Photographic and Visual Filters
There are several varieties of solar filters that can be used for photography.
- Black polymer screw-in solar filters – pre-made you order them to screw in on the end of your lens(es). There would be little point in getting such a filter for any lens that is less than about 200 mm effective focal length. It might be worth making your own from an existing UV filter.
- Black polymer “covers” or black polymer solar sheets from which you can make filters.
- Silver solar mylar sheets (make your own) which render the sun a more natural white to a blueish cast. Mylar is less durable than polymer.
- Glass solar Filters in a housing to fit over a lens hood or dew shield (ND 5.0)
- ND 3.8 (Photographic) solar filters which are NOT suitable for visual observing. This type generally only comes in sheet form and you must make your own filter. Not suitable for visual use because it allows too much of the suns energy to pass through to your eyes.
- Tuned solar filters (also called Hydrogen Alpha) – like those found in the Coronado solar telescope. I don’t have a background in these, but normally you will need a set of filters and they are primarily designed for use with telescopes. The cost is upward of $600.
Normally when you buy a solar filter, you select a size that will cover your lens hood (or for a telescope the “dew shield”). Fit on filters should be snug so that they cannot come off if bumped or buffeted by wind. You really do NOT want your eyesight destroyed by a gust of wind! The filter should also seal out light leaks since most solar filters are reflective.
Since the upcoming event(s) all require solar filters, they are in short supply. It may take literally MONTHS to get a filter from some suppliers.
Costs depend on the size and quality of the filter. For the average telephoto lens expect to pay from $60 to $100 for the glass type filters. For very large lenses or for telescopes that cost could reach up to $200 and more.
Black polymer or silver mylar sheets will run you about $35 not including shipping. The ND 3.8 Baader photo filter is about $90 for a 19 x 39″ sheet. I also ordered a “natural color” Mylar polymer sheet (12″ x 12″) for about $30 from RainbowSymphony. RainbowSymphony also has the solar glasses at minimums of 25 pieces. Finding things on the RainbowSymphony site is a bit tedious. (NOTE These prices were as of May, 2012)

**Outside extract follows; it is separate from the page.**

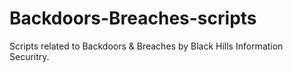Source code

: # Backdoors-Breaches-scripts
Scripts related to Backdoors &amp; Breaches by Black Hills Information Securitry.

There are many references on the web for building your own solar filter if you choose not to buy a glass filter.
As with all things, quality varies quite a bit. I do not have the resources to exhaustively test all filters, but so far my best photographic results have come using the Baader Astrosolar Film (PHOTO) and hand made filters. This filter passes enough light to keep the exposures fast at low ISOs and is optically superior to any other mylar or polymer material I’ve tried. The glass (visually safe) filter I have darkens the image to make it visually safe and renders the sun an orange color (which it isn’t by the way). Somewhat longer exposures are needed for this.
I’ve placed these in order according to my experience surfing and buying from the company.
If your goal is photos, get a Baader Astrosolar filter. It is not eye safe, but it does allow higher shutter speeds and versatility. Practically this means you’ll have to make your own filter from sheets as there are few resources with pre-made photo transmissiveness filters. Making your own filter is not that hard.
Second choice based on quality is a glass filter that seals well over your lens hood (you do have one, right?). The “outside diameter” of your lens hood must be about the same as or slightly smaller than the inside diameter of the glass filter you’ll put over it. Since most glass filters are designed for visual use, you’re shutter speeds will be a bit slower but good quality glass will keep your photo sharp.
Get a pair of solar glasses for your eyes regardless of what else you do.